Always a Foreigner, Never Home

My face is the filter through which people see me. It can’t be helped. When people look at me, they see an Asian girl. To some, it’s the face of familiarity, but to most it’s the face of a foreigner. It creates distance, division, and tension. It brings up questions of heritage and place and home. It stirs mixed feelings of embarrassment, being respected, kindredness, shame. I wish I could be seen without the filter of my face, without the filter of what my face represents, but it’s not that simple. I understand why I’m asked where I’m from- no, where I’m really from- because sometimes even I forget who I am. At work, at Christian conferences, at gatherings, I’m often the token Asian among mostly white people. When I look at myself in the mirror during a bathroom break, I’m shocked at the face looking back at me. I look so . . . Asian. So un-white. So foreign. Why is my face so round and flat? Why are my eyes so small?? God! You could’ve at least given me double eyelids! I’m ashamed of what I see because what I really want is to look just like everyone else.

I wish I could be white—to have the ability to blend in easily and yet be heard and acknowledged. That’s what privilege looks like to me. You’re seen for you. You are given credit, the benefit of the doubt. You have a place at the table without question, without explanation. Your words have authority and meaning because you look like someone whose words matter. But for me, despite my lack of an accent, despite my being born in California, I’m still seen as an outsider. People still look at me curiously because they can’t place me.

The truth is, I’ve never fit a mold before. I’m Korean by ethnicity, Korean-American-ish by culture, and from ages 9 to 16 I lived in Kazakhstan as a missionary’s kid, so there’s that too. Wherever I’ve been, I’ve never been part of the majority culture. I’ve always been an in-betweener. Not fully Korean, not fully American, not even fully Korean-American. When I visited Korea, I was looked down upon because I couldn’t speak Korean well. In Kazakhstan, I was too American. In the States, I’m neither/nor, both/and, and then some.

When I moved back to the States my junior year in high school, I lived in a city where everywhere you’d look you would find an Asian face. Instead of sticking out as the odd one out, I found myself in a sea of Asians—so many, in fact, that subcategories were naturally created. There were the fobs—“fresh off the boat,” i.e. immigrants. There were the white-washed Asians- second-generation Asian-Americans who somehow got in with the white crowd and had mostly white friends. And then there were the average second-generation Asian-Americans who hung out with other second-generation Asian-Americans. That was me. I knew I would never be cool enough to be one of the white-washed Asians (the closest thing to being white), but I didn’t want to be associated with the fobs. They were what I wanted to get away from—being foreign. They spoke their mother tongues loudly and without shame and didn’t seem to feel the pressure to assimilate. I didn’t understand it. White was the goal, the best, the standard. White was normal, beauty, and acceptance. Wasn’t it? I tried to stay away from anything too Korean- Korean dramas, K-pop music, the culture, the pride. I wanted to escape my ethnicity, my heritage, my face, but I couldn’t and I became resentful of my race.

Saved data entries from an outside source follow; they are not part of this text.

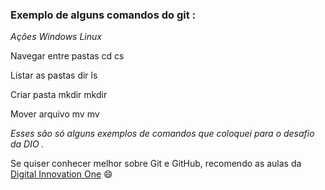 ### Exemplo de alguns comandos do git : 

_Ações_                                     _Windows_                   _Linux_

Navegar entre pastas  			cd							cs

Listar as pastas						 dir							ls

Criar pasta						 		mkdir					  mkdir	

Mover arquivo						   mv						   mv



_Esses são só alguns exemplos de comandos que coloquei para o desafio da DIO ._



Se quiser conhecer melhor sobre Git e GitHub, recomendo as aulas da <a href="https://web.digitalinnovation.one/course/introducao-ao-git-e-ao-github/learning/75b9fe49-6ed4-4480-83a7-7e37fc356aa9/?back=/browse">Digital Innovation One</a> :smile:

 



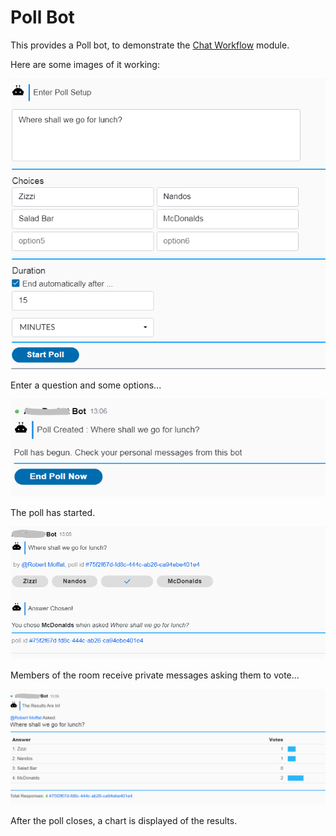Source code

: # Poll Bot

This provides a Poll bot, to demonstrate the [Chat Workflow](../../chat-workflow-spring-boot-starter/README.md) module.

Here are some images of it working:

![Poll Form](images/poll1.png)

Enter a question and some options...

![Poll Start](images/poll2.png)

The poll has started.  

![Poll Questions](images/poll3.png)

Members of the room receive private messages asking them to vote...

![Poll Results](images/poll4.png)

After the poll closes, a chart is displayed of the results.
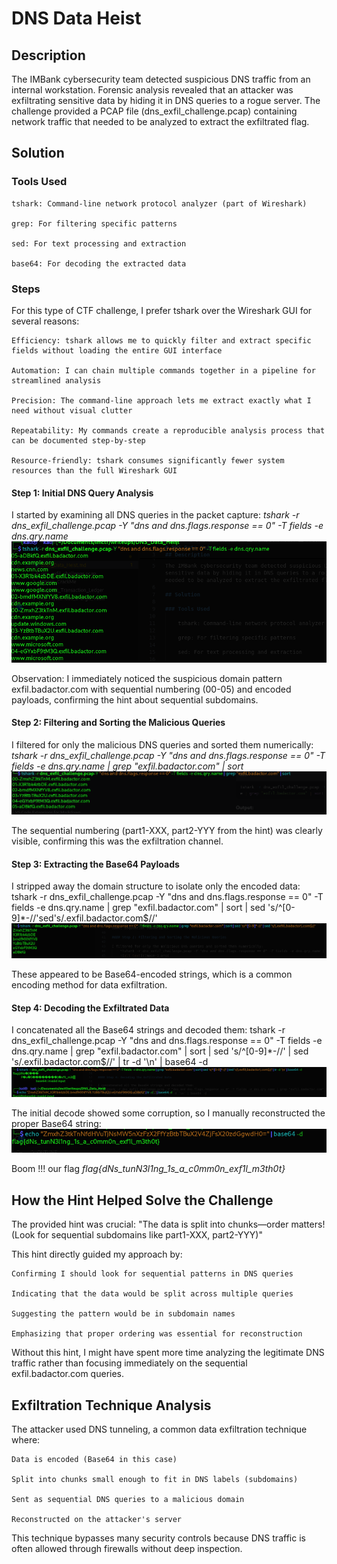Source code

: # DNS Data Heist

## Description

The IMBank cybersecurity team detected suspicious DNS traffic from an internal workstation. Forensic analysis revealed that an attacker was exfiltrating sensitive data by hiding it in DNS queries to a rogue server. The challenge provided a PCAP file (dns_exfil_challenge.pcap) containing network traffic that needed to be analyzed to extract the exfiltrated flag.

## Solution

### Tools Used

    tshark: Command-line network protocol analyzer (part of Wireshark)

    grep: For filtering specific patterns

    sed: For text processing and extraction

    base64: For decoding the extracted data

### Steps

For this type of CTF challenge, I prefer tshark over the Wireshark GUI for several reasons:

    Efficiency: tshark allows me to quickly filter and extract specific fields without loading the entire GUI interface

    Automation: I can chain multiple commands together in a pipeline for streamlined analysis

    Precision: The command-line approach lets me extract exactly what I need without visual clutter

    Repeatability: My commands create a reproducible analysis process that can be documented step-by-step

    Resource-friendly: tshark consumes significantly fewer system resources than the full Wireshark GUI

#### Step 1: Initial DNS Query Analysis

I started by examining all DNS queries in the packet capture:
        *tshark -r dns_exfil_challenge.pcap -Y "dns and dns.flags.response == 0" -T fields -e dns.qry.name*
        ![alt text](image.png)

Observation: I immediately noticed the suspicious domain pattern exfil.badactor.com with sequential numbering (00-05) and encoded payloads, confirming the hint about sequential subdomains.

#### Step 2: Filtering and Sorting the Malicious Queries

I filtered for only the malicious DNS queries and sorted them numerically:
    *tshark -r dns_exfil_challenge.pcap -Y "dns and dns.flags.response == 0" -T fields -e dns.qry.name | grep "exfil.badactor.com" | sort*
    ![alt text](image-1.png)

The sequential numbering (part1-XXX, part2-YYY from the hint) was clearly visible, confirming this was the exfiltration channel.

#### Step 3: Extracting the Base64 Payloads

I stripped away the domain structure to isolate only the encoded data:
    tshark -r dns_exfil_challenge.pcap -Y "dns and dns.flags.response == 0" -T fields -e dns.qry.name | grep "exfil.badactor.com" | sort | sed 's/^[0-9]*-//'sed's/\.exfil\.badactor\.com$//'
    ![alt text](image-2.png)

These appeared to be Base64-encoded strings, which is a common encoding method for data exfiltration.

#### Step 4: Decoding the Exfiltrated Data

I concatenated all the Base64 strings and decoded them:
    tshark -r dns_exfil_challenge.pcap -Y "dns and dns.flags.response == 0" -T fields -e dns.qry.name | grep "exfil.badactor.com" | sort | sed 's/^[0-9]*-//' | sed 's/\.exfil\.badactor\.com$//' | tr -d '\n' | base64 -d
    ![alt text](image-3.png)

The initial decode showed some corruption, so I manually reconstructed the proper Base64 string:
    ![alt text](image-4.png)

Boom !!! our flag *flag{dNs_tunN3l1ng_1s_a_c0mm0n_exf1l_m3th0t}*

## How the Hint Helped Solve the Challenge

The provided hint was crucial: "The data is split into chunks—order matters! (Look for sequential subdomains like part1-XXX, part2-YYY)"

This hint directly guided my approach by:

    Confirming I should look for sequential patterns in DNS queries

    Indicating that the data would be split across multiple queries

    Suggesting the pattern would be in subdomain names

    Emphasizing that proper ordering was essential for reconstruction

Without this hint, I might have spent more time analyzing the legitimate DNS traffic rather than focusing immediately on the sequential exfil.badactor.com queries.
## Exfiltration Technique Analysis

The attacker used DNS tunneling, a common data exfiltration technique where:

    Data is encoded (Base64 in this case)

    Split into chunks small enough to fit in DNS labels (subdomains)

    Sent as sequential DNS queries to a malicious domain

    Reconstructed on the attacker's server

This technique bypasses many security controls because DNS traffic is often allowed through firewalls without deep inspection.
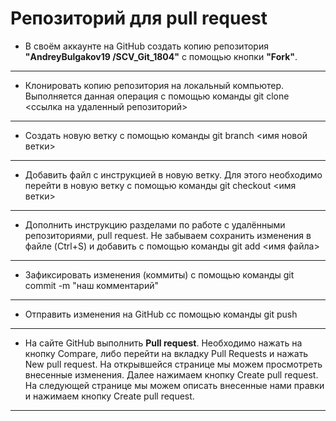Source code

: # Репозиторий для **pull request**
* В своём аккаунте на GitHub создать копию репозитория **"AndreyBulgakov19
/SCV_Git_1804"** с помощью кнопки **"Fork"**.
---
* Клонировать копию репозитория на локальный компьютер. Выполняется данная операция с помощью команды git clone <ссылка на удаленный репозиторий>
---
* Создать новую ветку с помощью команды git branch <имя новой ветки>
---
* Добавить файл с инструкцией в новую ветку. Для этого необходимо перейти в новую ветку с помощью команды git checkout <имя ветки>
---
* Дополнить инструкцию разделами по работе с удалёнными репозиториями, pull request. Не забываем сохранить изменения в файле (Ctrl+S) и добавить с помощью команды git add <имя файла>
---
* Зафиксировать изменения (коммиты) с помощью команды git commit -m "наш комментарий"
---
* Отправить изменения на GitHub cс помощью команды git push
---
* На сайте GitHub выполнить **Pull request**. Необходимо нажать на кнопку Compare, либо перейти на вкладку Pull Requests и нажать New pull request. На открывшейся странице мы можем просмотреть внесенные изменения. Далее нажимаем кнопку Create pull request. На следующей странице мы можем описать внесенные нами правки и нажимаем кнопку Create pull request.
---
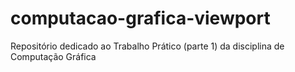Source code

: # computacao-grafica-viewport
Repositório dedicado ao Trabalho Prático (parte 1) da disciplina de Computação Gráfica
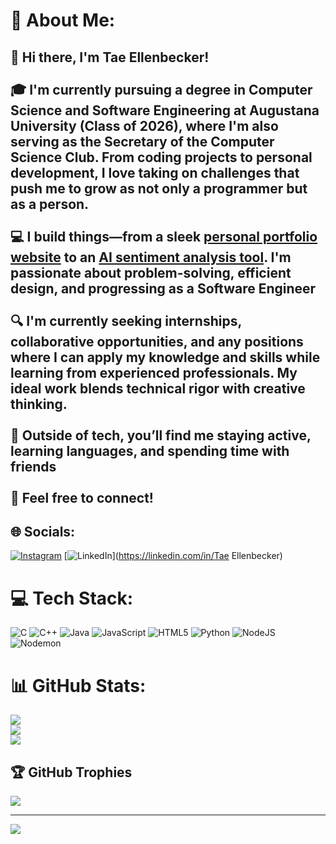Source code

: # 💫 About Me:
## 👋 Hi there, I'm Tae Ellenbecker!<br><br>🎓 I'm currently pursuing a degree in **Computer Science** and **Software Engineering** at Augustana University (Class of 2026), where I'm also serving as the **Secretary of the Computer Science Club**. From coding projects to personal development, I love taking on challenges that push me to grow as not only a programmer but as a person.<br><br>💻 I build things—from a sleek [personal portfolio website](https://taeellenbecker.github.io/) to an [AI sentiment analysis tool](https://github.com/TaeEllenbecker/AI-Sentiment). I'm passionate about **problem-solving**, **efficient design**, and progressing as a Software Engineer<br><br>🔍 I'm currently **seeking internships, collaborative opportunities, and any positions** where I can apply my knowledge and skills while learning from experienced professionals. My ideal work blends **technical rigor** with **creative thinking**.<br><br>🌱 Outside of tech, you’ll find me staying active, learning languages, and spending time with friends<br><br>🚀 Feel free to connect!


## 🌐 Socials:
[![Instagram](https://img.shields.io/badge/Instagram-%23E4405F.svg?logo=Instagram&logoColor=white)](https://instagram.com/tae.ellenbecker) [![LinkedIn](https://img.shields.io/badge/LinkedIn-%230077B5.svg?logo=linkedin&logoColor=white)](https://linkedin.com/in/Tae Ellenbecker) 

# 💻 Tech Stack:
![C](https://img.shields.io/badge/c-%2300599C.svg?style=for-the-badge&logo=c&logoColor=white) ![C++](https://img.shields.io/badge/c++-%2300599C.svg?style=for-the-badge&logo=c%2B%2B&logoColor=white) ![Java](https://img.shields.io/badge/java-%23ED8B00.svg?style=for-the-badge&logo=openjdk&logoColor=white) ![JavaScript](https://img.shields.io/badge/javascript-%23323330.svg?style=for-the-badge&logo=javascript&logoColor=%23F7DF1E) ![HTML5](https://img.shields.io/badge/html5-%23E34F26.svg?style=for-the-badge&logo=html5&logoColor=white) ![Python](https://img.shields.io/badge/python-3670A0?style=for-the-badge&logo=python&logoColor=ffdd54) ![NodeJS](https://img.shields.io/badge/node.js-6DA55F?style=for-the-badge&logo=node.js&logoColor=white) ![Nodemon](https://img.shields.io/badge/NODEMON-%23323330.svg?style=for-the-badge&logo=nodemon&logoColor=%BBDEAD)
# 📊 GitHub Stats:
![](https://github-readme-stats.vercel.app/api?username=TaeEllenbecker&theme=dark&hide_border=false&include_all_commits=true&count_private=true)<br/>
![](https://nirzak-streak-stats.vercel.app/?user=TaeEllenbecker&theme=dark&hide_border=false)<br/>
![](https://github-readme-stats.vercel.app/api/top-langs/?username=TaeEllenbecker&theme=dark&hide_border=false&include_all_commits=true&count_private=true&layout=compact)

## 🏆 GitHub Trophies
![](https://github-profile-trophy.vercel.app/?username=TaeEllenbecker&theme=radical&no-frame=false&no-bg=true&margin-w=4)

---
[![](https://visitcount.itsvg.in/api?id=TaeEllenbecker&icon=0&color=0)](https://visitcount.itsvg.in)

<!-- Proudly created with GPRM ( https://gprm.itsvg.in ) -->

I was trapped. I didn’t have a choice but to accept my place in society—to be quiet, to let others do the talking and leading and world-changing as they had been from the beginning. I was to be the learner, the supporter, the worker behind the scenes. I was to stay where I was, to smile and be demure, and not rock the boat. I was to be seen but not heard, acknowledged but not needed.

When you have privilege, you’re inherently of value. Your presence and your voice are desired. When you don’t belong, that inherent worth isn’t there anymore. You have to work for it, you have to prove yourself. You have to help people see beyond your skin, beyond the thin filter that separates you, that makes their vision of you blurry. When you don’t belong, you have to work your way up. You have to figure out a way to become enough like them so you can become less alien to them. You need to fight for a place at the table because you do deserve a place at the table.

I didn’t think I had a place at the table. No one who looked like me ever seemed to be at that table—not a man but especially not an Asian woman. So I believed my voice, my experience, my perspective, my writing didn’t matter until I was at least invited to the table, until I was given permission to be at the table by the people who were already sitting there.

I wanted out of the tension of being in between cultures where I didn’t belong, but God has been telling me to stay, to sit in the tension and own my cultural identity—all of them. He’s been showing me that there is a purpose for my being a foreigner but never feeling at home. I’m to be a bridge—someone to connect and hold, to become a way for conversation, resources, and understanding to flow back and forth. For such a time as this. For my generation and the generations to come.

The table I’ve so longed to be at isn’t the goal anymore. The truth is, He is inviting me to His table, and the ache I feel for a place to fully belong reminds me we’re not meant for this world. We are meant for a place where everyone who accepts His invitation will sit at His banquet table and know we’re finally and truly home.